I'm sorry, what did I say that you're disagreeing to?Censorship can happen at various levels. Often at semantic, being that you'd censor this through the chat training procedures. There's also of course traditional filtering mechanisms which act as a backup for the model, which we see in this case. That's why it generates the string and then suddenly removes everything. There can be token censorship too, in that you can just not encode certain tokens or you can tune certain tokens to always provide a certain output. There are glitch tokens after all... And of course, there is latent censorship that you can do as well. Think about Golden Gate Claude, where they up-weight features. They do this for interpretability, but of course that can be used for censorship as well.
What I'm saying is, there's many ways to skin a cat. In practice, more than one technique is used to complement one another. Probably would be silly to entirely rely on one thing and not have failsafes.
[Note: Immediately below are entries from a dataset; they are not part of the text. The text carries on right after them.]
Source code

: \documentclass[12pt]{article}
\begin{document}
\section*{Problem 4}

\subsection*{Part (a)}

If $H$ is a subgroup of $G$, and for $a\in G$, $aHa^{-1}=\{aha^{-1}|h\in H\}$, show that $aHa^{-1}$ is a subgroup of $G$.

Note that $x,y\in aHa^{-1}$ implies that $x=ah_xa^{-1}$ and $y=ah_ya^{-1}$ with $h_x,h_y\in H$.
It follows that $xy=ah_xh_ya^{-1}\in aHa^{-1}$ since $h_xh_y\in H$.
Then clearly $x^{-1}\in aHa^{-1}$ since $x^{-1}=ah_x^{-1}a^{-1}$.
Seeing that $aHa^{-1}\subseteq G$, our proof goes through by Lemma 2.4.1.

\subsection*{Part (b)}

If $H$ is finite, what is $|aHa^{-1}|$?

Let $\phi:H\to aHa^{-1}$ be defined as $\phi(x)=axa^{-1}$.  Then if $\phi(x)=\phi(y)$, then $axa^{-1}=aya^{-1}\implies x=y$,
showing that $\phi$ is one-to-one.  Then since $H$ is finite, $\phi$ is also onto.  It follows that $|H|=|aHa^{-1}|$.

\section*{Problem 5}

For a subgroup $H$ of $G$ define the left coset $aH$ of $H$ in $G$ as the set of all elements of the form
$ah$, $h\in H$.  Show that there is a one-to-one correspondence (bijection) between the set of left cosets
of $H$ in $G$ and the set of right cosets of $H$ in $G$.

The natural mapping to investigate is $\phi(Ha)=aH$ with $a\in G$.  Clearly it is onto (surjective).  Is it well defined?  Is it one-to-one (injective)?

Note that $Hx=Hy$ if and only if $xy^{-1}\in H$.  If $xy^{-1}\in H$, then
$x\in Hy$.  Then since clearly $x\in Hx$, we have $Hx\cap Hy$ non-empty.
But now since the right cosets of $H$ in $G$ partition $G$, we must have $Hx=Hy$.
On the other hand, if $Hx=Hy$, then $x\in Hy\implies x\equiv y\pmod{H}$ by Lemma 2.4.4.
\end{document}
What kind of "security" would that be?
null
anonymousiam
I saw no attempts to make DeepSeek regurgitate content that is unspeakable in China, such as May 35th, Winnie The Pooh, etc.
Such content seems ripe for glitch exploration.
https://en.wiktionary.org/wiki/May_35th
https://en.wikipedia.org/wiki/Censorship_of_Winnie-the-Pooh_...
whoknowsidont
No it doesn't? That's not how glitch tokens work.
None4U
I doubt any of those are short enough to have their own tokens
ofou
Where can I get the actual tokenizer data?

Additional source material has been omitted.